The power struggle that occurs in society may also be observed in the school and in the classroom. In schools, students create their own value system that may be inconsistent with the school’s academic goals. The tests and grades administered by schools as a sorting mechanism may be viewed as a way to maintain the status quo, to enforce discipline and order, or to co-opt the most intelligent of the lower classes. In the classroom, students may challenge teacher authority and negotiate teacher power through resistance.

By directly addressing the relationship between conflict and social change, ‘conflict theory’ supplements structural functionalism in explaining the behavior of schools in society and in predicting social change. Both theories point to important aspects of the dynamics of social systems. As stressed by structural functionalists, schools do socialize and allocate students, mostly by meritocratic criteria. But conflict theorists are correct in maintaining that nonmeritocratic factors also influence the allocation process. Structural functionalists are accurate in stating that students typically cooperate with teachers in the learning process, but conflict theorists recognize that some students resist authority and rebel. Further, conflict occurs in communities, schools, and classrooms, but it is not always class-based. Relying on the insights of both theories increases our understanding of schools in society.

4. Coleman’s Analysis Of The School As A Social System

In his last major work on social theory, Coleman (1990) argued explicitly that the aim of sociology is to explain the behavior of social systems. He pointed out that social systems might be studied in two ways. In the first approach, the system is the unit of analysis and either the behavior of a sample of social systems are studied or the behavior of a single social system is observed over time. Coleman’s (1961) study of the adolescent subculture follows this strategy. The second approach involves examining internal processes in a social system, including the relationships that exist among parts of the system. Research on the association between track level in high school and a student’s growth in academic achievement is an example of linking a sub-unit of a school to an individual. Studies of the transition from school to work illustrate the relationship between two subunits of society, education and the labor market.

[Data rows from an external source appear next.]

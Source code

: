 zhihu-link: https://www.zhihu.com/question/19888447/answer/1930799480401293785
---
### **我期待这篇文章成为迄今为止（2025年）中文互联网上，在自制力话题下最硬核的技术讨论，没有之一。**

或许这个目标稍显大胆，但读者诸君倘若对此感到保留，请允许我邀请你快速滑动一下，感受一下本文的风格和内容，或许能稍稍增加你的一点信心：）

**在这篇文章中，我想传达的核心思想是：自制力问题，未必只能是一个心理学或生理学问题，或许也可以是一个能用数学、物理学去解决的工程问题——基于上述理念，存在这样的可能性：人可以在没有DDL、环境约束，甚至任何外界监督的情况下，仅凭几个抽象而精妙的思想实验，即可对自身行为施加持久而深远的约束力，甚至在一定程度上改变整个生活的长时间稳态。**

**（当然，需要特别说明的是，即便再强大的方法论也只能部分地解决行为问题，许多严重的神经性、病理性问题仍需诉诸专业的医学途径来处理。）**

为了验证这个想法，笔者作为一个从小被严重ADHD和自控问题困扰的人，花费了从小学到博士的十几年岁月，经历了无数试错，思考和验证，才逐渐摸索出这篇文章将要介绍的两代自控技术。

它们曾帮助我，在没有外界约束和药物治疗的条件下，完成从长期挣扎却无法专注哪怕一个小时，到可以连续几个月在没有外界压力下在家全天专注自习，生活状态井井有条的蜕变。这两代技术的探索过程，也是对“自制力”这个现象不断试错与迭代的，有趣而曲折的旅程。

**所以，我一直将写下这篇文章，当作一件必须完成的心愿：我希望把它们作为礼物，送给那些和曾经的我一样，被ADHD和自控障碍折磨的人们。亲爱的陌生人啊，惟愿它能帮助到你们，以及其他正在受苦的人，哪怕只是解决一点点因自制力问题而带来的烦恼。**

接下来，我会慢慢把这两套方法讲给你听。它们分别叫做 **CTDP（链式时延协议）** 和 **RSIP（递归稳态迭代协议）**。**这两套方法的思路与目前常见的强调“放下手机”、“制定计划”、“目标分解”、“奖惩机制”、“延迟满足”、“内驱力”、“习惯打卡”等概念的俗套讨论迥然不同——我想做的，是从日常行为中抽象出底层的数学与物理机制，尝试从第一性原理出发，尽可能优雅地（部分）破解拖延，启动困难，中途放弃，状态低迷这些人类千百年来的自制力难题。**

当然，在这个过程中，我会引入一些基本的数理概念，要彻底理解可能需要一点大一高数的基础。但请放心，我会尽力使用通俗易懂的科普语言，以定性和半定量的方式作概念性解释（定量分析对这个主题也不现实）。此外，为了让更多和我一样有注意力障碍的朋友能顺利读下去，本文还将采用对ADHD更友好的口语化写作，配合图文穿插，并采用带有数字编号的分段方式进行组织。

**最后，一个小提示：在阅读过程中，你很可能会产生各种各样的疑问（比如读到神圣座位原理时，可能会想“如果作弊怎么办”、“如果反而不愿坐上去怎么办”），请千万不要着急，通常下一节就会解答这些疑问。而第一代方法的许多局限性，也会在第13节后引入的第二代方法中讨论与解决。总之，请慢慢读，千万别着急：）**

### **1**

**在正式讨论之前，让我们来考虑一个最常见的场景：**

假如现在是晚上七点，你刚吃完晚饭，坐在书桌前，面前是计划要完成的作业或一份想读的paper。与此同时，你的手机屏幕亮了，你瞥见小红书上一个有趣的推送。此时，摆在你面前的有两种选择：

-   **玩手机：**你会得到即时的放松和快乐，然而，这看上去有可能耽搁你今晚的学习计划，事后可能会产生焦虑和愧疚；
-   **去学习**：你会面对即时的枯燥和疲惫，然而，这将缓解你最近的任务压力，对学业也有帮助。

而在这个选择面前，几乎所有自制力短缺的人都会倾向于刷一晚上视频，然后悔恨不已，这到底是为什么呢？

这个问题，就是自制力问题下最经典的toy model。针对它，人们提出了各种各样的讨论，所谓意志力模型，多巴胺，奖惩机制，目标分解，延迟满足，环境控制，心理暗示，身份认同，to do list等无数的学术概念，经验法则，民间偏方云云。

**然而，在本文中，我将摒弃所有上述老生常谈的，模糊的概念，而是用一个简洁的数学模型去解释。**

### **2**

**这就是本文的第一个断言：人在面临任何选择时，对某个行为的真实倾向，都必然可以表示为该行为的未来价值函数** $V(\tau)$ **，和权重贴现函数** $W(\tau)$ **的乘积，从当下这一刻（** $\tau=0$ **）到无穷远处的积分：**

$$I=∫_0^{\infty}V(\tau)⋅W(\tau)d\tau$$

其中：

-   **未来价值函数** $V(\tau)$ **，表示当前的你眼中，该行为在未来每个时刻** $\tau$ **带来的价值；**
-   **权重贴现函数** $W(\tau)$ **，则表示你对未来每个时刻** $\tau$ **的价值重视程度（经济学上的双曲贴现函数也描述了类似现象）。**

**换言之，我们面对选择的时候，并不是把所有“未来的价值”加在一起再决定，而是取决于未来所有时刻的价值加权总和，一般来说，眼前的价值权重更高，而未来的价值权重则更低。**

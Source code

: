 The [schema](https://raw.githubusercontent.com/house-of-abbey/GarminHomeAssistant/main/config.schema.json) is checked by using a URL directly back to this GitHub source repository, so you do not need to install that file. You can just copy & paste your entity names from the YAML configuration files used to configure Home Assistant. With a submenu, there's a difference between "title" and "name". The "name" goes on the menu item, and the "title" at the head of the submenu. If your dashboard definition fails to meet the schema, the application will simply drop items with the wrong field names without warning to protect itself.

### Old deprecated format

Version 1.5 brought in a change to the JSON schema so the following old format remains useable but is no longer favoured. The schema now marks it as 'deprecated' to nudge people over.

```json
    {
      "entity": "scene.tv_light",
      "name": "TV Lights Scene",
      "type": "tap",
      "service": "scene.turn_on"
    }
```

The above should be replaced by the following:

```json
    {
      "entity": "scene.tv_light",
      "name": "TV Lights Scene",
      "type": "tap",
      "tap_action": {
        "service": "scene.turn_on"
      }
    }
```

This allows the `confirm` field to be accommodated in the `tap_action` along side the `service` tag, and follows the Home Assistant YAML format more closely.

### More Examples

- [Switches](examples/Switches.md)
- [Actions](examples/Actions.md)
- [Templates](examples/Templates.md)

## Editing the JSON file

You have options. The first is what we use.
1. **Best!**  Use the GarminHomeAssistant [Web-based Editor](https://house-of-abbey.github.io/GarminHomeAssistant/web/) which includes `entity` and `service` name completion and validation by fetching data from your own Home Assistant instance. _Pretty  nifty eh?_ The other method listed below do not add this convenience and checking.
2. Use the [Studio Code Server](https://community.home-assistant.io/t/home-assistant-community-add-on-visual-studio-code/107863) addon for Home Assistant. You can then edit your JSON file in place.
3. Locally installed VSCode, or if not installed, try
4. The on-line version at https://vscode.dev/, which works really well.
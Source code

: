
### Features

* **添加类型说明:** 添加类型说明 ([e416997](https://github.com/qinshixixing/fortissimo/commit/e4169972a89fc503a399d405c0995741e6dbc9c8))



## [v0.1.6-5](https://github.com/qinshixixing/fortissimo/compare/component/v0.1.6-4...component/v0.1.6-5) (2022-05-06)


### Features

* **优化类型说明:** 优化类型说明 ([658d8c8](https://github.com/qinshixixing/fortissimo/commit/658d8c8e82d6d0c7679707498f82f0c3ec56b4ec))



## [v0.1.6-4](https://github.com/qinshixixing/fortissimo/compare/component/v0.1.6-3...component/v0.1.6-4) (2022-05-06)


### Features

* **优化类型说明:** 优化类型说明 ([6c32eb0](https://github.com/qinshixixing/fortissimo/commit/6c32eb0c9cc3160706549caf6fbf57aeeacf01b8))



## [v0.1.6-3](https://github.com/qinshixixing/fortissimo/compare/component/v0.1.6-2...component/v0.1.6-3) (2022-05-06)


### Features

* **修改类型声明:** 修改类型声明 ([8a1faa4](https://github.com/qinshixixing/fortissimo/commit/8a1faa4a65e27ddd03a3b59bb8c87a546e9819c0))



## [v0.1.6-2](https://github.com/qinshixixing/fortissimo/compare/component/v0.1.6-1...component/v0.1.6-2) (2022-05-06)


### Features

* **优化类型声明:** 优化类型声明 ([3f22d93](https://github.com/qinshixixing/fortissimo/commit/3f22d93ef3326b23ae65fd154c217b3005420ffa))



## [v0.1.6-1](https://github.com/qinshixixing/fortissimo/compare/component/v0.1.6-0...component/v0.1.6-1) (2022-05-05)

Social system analysis involves explaining three transitions: macro to micro, micro to micro, and micro to macro level transitions (Alexander et al. 1987, Collins 1981, Knorr-Cetina and Cicourel 1981). The macro to micro transition involves the effects of the social system itself on subunits (typically individuals) in the system. An analysis of the effects of ability group level on students’ educational aspirations is an example. The micro to micro transition links characteristics of subunits in the social system to the behavior of those subunits. An example is an analysis of the effects of gender on achievement. Finally, the micro to macro transition pertains to how the behavior of subunits in a social system influences the social system as a whole. Research on the effects of student achievement on the way the school organizes students for instruction is illustrative.

Coleman argued that the micro to macro transition is the most difficult to analyze, because it requires specifying the interdependency among subunits or individuals in a social system. His theory of purposive action provides a way to model this transition. In general, Coleman’s insistence that the study of social systems includes an explicit focus on the transitions that exist between macro level and micro level processes in the social system promises to draw greater attention to the social system approach to the study of schooling in society.

5. Conclusions

Conceptualizing the school as a social system is a useful approach to the study of schools. The social system model has led to new theoretical insights about how education, as an institution, affects other societal institutions. It has also generated a significant body of empirical research that demonstrates the interdependence of sub-units in a school and of schools within larger organizational units and their effects on social outcomes. These studies have yielded a better understanding of the role schools play and the contribution they make to contemporary social life.